Steamhammer 3.5.10 source

The AIIDE 2021 tournament version of Steamhammer is available for download at Steamhammer’s web page, as binary and source.

It’s a strangely long time since I have formally released a version. Well, hiatus over.

plan then execute

I notice that in coding Steamhammer features, I increasingly employ a pattern of separating a planning phase and an execution phase. In the Steamhammer change list a couple days ago, I described new code for ground upgrades. It’s only 78 lines, including comments and blank lines. The planning phase looks at the game and decides on a priority order for melee attack, missile attack, and carapace upgrades. The execution phase carries out the top-priority upgrades when everything needed is available. By separating the concerns, each phase has a smaller job that is easier to understand. The only cost is that you need a data structure to carry the plan between phases.

On a larger scale, the static defense controller works the same. The planning phase does not go into detail about each base, but figures out how much defense is needed for each category of base: The front line needs this many sunkens, exposed outer bases need that many, and so on. The execution phase runs the following frame, and works out the details of which specific bases need more defensive buildings, and where exactly they should be placed, and how fast they should be made. Compared to most of Steamhammer, the code is straightforward and easy to understand, and I give part of the credit to the separation of planning and execution.

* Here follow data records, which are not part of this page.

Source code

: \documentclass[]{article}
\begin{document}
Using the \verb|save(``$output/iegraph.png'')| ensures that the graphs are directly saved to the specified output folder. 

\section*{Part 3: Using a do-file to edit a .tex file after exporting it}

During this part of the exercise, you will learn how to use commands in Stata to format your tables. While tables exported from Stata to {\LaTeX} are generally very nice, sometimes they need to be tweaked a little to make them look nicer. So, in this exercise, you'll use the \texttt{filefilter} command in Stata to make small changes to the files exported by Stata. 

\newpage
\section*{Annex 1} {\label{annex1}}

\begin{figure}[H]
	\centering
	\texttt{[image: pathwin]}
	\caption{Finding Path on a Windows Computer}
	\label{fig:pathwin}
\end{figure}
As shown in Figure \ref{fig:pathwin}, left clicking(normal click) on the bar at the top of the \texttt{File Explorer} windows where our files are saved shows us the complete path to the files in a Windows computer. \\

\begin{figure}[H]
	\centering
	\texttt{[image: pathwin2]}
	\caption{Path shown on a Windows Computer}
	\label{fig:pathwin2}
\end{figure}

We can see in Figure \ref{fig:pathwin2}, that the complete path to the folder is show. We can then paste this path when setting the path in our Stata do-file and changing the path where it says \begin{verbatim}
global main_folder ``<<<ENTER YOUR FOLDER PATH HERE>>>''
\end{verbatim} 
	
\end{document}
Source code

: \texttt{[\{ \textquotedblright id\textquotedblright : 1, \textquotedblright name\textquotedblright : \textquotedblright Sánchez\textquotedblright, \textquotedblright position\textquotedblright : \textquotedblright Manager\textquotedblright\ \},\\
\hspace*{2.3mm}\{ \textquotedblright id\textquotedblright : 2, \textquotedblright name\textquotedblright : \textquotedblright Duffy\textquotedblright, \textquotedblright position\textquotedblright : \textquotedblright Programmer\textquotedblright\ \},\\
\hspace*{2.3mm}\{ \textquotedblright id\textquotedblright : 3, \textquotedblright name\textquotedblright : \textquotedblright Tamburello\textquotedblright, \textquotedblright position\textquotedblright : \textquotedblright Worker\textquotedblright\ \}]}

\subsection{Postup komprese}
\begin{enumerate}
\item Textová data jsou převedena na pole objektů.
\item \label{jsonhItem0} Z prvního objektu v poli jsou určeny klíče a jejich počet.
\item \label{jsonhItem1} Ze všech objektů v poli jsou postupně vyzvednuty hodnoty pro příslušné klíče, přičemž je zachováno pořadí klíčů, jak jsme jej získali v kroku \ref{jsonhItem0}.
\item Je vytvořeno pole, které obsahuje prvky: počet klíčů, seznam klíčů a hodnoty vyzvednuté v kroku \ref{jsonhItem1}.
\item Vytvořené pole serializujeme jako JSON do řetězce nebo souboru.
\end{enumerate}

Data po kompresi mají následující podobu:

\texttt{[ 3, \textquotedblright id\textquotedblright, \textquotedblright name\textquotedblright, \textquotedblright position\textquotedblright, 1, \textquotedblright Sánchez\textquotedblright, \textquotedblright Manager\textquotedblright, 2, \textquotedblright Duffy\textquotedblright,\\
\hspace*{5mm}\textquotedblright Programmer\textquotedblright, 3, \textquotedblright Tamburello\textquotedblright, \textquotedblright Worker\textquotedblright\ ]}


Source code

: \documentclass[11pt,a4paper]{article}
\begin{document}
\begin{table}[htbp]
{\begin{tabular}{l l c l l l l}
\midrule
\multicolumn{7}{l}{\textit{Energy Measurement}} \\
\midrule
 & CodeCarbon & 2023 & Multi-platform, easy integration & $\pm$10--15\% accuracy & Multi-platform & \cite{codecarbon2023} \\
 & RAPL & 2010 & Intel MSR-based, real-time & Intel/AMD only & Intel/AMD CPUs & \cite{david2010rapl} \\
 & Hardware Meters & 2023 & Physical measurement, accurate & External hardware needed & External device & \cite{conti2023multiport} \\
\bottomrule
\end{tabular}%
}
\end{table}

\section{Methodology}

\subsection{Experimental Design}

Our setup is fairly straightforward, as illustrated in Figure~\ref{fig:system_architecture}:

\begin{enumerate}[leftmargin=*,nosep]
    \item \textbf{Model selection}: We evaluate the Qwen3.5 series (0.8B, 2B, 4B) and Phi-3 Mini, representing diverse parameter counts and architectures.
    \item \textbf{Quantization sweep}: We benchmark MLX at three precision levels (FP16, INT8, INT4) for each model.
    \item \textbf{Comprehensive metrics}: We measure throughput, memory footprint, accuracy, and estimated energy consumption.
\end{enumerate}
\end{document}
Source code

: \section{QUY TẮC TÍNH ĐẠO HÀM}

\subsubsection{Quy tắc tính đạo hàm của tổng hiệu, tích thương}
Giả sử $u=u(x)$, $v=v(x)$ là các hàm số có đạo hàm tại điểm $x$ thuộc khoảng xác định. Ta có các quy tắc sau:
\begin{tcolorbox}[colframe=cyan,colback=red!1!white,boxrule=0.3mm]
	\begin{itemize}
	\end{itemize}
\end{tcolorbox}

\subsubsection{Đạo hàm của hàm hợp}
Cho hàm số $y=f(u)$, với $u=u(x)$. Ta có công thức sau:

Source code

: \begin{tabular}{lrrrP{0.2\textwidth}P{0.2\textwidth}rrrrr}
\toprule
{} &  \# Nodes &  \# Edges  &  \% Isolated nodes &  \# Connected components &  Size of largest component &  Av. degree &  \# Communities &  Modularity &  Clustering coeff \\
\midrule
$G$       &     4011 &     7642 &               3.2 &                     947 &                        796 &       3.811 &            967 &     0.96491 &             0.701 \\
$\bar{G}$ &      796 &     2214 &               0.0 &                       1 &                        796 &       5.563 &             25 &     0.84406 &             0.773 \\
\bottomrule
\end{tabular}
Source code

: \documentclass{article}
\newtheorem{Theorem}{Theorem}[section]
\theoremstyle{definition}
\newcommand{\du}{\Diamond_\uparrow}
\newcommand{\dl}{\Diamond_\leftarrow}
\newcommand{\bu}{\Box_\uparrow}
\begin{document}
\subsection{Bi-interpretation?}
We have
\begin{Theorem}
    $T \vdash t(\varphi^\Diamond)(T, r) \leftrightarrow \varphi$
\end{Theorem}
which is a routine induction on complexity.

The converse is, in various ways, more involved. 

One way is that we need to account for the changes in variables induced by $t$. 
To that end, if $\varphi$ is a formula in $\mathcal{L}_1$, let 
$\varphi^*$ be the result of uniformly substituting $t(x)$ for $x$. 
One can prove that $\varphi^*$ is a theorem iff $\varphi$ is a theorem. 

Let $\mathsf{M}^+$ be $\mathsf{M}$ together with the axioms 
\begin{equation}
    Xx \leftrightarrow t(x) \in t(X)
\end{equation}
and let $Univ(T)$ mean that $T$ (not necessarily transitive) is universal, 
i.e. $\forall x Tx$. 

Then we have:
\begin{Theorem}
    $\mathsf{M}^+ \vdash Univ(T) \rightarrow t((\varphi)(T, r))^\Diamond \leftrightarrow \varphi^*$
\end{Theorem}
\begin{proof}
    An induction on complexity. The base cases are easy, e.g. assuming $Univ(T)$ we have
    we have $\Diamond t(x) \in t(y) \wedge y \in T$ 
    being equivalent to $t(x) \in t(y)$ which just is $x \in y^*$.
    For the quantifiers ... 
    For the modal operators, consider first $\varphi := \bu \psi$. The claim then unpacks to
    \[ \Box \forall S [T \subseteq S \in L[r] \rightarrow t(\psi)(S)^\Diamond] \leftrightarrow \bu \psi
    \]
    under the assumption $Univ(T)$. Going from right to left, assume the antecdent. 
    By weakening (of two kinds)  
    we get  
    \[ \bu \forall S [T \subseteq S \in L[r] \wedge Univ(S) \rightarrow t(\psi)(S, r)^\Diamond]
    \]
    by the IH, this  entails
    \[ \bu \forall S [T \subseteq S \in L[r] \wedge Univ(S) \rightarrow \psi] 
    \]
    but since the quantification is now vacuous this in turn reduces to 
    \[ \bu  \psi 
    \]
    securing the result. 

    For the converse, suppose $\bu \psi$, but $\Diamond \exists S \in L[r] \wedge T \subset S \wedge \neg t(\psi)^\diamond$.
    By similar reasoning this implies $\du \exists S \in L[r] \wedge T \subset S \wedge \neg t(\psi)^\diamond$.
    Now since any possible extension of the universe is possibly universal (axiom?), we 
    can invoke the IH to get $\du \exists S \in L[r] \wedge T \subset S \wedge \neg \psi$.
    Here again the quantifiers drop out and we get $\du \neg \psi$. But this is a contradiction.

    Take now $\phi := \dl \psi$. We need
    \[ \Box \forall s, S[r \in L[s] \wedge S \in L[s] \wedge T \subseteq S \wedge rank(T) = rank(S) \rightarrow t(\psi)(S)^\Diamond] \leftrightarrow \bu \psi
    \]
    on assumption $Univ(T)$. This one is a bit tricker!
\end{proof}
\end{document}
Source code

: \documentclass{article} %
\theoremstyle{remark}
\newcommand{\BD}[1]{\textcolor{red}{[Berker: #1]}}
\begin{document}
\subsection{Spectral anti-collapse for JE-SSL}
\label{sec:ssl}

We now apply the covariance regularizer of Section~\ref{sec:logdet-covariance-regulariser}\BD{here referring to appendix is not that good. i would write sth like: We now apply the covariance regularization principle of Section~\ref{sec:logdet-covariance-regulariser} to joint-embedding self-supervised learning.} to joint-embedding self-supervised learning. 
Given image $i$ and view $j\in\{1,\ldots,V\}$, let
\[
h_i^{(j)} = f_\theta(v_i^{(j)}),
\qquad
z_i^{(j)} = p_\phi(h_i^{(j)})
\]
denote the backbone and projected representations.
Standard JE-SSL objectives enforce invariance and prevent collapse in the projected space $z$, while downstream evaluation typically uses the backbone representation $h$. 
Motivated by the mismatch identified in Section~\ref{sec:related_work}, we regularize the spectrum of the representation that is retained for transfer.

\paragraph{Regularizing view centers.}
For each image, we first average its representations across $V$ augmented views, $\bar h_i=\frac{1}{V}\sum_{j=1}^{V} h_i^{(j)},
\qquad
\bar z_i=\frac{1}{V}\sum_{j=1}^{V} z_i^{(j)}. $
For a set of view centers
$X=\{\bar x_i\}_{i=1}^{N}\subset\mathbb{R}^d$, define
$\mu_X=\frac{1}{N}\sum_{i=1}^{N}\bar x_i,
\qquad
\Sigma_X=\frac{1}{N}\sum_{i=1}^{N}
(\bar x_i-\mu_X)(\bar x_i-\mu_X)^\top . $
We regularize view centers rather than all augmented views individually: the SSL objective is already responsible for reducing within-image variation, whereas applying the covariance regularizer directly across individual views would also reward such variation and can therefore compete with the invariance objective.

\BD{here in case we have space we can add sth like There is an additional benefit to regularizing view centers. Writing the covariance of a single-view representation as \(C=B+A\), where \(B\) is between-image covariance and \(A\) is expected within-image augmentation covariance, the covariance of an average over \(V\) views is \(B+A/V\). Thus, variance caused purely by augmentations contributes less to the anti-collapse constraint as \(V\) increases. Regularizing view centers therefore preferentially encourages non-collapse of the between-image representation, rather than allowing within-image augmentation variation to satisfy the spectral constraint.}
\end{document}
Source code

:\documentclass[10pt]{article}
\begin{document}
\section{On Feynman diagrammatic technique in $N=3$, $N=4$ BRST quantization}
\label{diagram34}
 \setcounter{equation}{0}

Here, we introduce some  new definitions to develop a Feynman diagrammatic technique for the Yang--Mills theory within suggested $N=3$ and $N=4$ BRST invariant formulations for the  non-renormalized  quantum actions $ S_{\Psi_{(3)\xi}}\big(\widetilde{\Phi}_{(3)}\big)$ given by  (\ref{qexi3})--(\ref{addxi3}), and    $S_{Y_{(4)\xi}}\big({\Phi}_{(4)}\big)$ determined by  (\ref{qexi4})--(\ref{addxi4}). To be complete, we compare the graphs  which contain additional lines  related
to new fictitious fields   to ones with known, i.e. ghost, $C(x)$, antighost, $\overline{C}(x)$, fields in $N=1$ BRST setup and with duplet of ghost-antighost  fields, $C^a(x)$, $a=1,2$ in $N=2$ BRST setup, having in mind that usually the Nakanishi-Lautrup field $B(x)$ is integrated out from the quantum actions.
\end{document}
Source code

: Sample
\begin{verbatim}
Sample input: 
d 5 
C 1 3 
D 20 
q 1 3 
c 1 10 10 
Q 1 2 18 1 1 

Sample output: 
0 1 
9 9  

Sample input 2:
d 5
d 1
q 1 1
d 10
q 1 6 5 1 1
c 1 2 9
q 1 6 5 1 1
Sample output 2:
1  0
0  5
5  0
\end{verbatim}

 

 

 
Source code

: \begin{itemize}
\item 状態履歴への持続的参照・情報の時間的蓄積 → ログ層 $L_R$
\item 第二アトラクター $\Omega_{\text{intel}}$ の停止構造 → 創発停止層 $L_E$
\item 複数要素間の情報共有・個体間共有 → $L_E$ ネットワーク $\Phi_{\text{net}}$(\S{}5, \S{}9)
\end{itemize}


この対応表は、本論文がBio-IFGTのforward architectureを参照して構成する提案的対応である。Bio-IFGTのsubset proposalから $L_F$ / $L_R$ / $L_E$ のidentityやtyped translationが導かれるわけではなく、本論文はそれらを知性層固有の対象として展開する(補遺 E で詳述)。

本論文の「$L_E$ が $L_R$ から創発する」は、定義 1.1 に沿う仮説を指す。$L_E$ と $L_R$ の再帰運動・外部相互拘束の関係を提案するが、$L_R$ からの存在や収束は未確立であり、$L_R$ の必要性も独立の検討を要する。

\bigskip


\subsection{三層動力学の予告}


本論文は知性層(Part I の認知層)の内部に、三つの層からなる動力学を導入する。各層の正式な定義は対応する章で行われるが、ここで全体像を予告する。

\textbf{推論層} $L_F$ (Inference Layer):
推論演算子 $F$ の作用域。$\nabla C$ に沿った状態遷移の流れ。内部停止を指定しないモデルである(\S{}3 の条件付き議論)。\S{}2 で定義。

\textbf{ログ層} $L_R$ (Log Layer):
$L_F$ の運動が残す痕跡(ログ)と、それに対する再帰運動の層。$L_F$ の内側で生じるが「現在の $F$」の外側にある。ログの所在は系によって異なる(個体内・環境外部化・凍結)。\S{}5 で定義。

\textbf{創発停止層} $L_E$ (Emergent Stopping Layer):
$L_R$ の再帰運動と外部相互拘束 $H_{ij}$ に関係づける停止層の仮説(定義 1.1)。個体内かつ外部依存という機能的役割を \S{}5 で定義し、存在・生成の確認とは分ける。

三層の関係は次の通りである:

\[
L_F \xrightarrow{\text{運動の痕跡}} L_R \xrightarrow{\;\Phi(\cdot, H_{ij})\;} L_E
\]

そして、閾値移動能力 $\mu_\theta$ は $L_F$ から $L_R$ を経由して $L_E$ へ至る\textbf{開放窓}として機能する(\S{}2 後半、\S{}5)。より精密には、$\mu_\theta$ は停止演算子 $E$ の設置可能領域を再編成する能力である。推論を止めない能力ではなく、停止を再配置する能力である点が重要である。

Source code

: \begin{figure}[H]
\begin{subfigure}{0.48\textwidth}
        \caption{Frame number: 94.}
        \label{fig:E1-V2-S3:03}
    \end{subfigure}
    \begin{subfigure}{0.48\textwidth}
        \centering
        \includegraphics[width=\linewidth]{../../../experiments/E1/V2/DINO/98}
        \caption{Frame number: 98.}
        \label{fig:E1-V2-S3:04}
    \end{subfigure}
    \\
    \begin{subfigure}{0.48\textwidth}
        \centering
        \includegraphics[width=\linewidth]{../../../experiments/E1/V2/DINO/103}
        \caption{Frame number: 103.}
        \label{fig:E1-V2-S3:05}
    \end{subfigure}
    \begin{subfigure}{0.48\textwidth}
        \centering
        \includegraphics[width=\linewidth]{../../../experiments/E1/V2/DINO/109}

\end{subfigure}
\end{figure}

On a larger scale yet is the Micro module. It accepts orders for individual units, remembers the orders, and carries them out over however many frames they take. It figures out how to kite hydras and tries to solve problems like stuck units. Micro constitutes the execution phase for individual unit micro; its job is to make life easier for the rest of the bot. It is incomplete and not as pretty as the static defense controller, but I see it as benefiting from the same general idea.

as an architectural principle

It seems to me that completely separating planning from execution at the top level of the frame loop could be a good architectural choice. onFrame() might look like this:

void PerfectBot::onFrame()
{
  GameState state = collectGameState();
  GamePlan plan = analyzeAndPlan(state);
  execute(state, plan);
}

The planner would presumably be made up of many different modules, each planning a different aspect of play: Production, scouting, army movement, and so on. A minor point of doing all planning up front, before any execution, is that the execution phase then always sees a consistent view of the game; nothing is out of date because that module hasn’t run yet this frame. The major point is that each aspect of the planner has access to the others, so that (at least in principle) resources can be allocated well, conflicting goals can be reconciled, and tradeoffs can be resolved using all information. All this happens before the bot takes any action, so it should be easier to arrange for it to take good actions. For example, if the planner assigns each unit one job, then the bot should never have bugs where two modules both think they control the same unit (which has happened to Steamhammer).

The execution phase would presumably have many modules too, one for each executable aspect of the plan. They might be parallel to the analysis modules, but I don’t see that they have to be.

Compare CherryPi’s blackboard architecture. The blackboard is a global data structure which lets program modules communicate with each other. A blackboard is a good foundation for separating planning from execution, whether at the frame loop level or otherwise, and CherryPi uses it that way.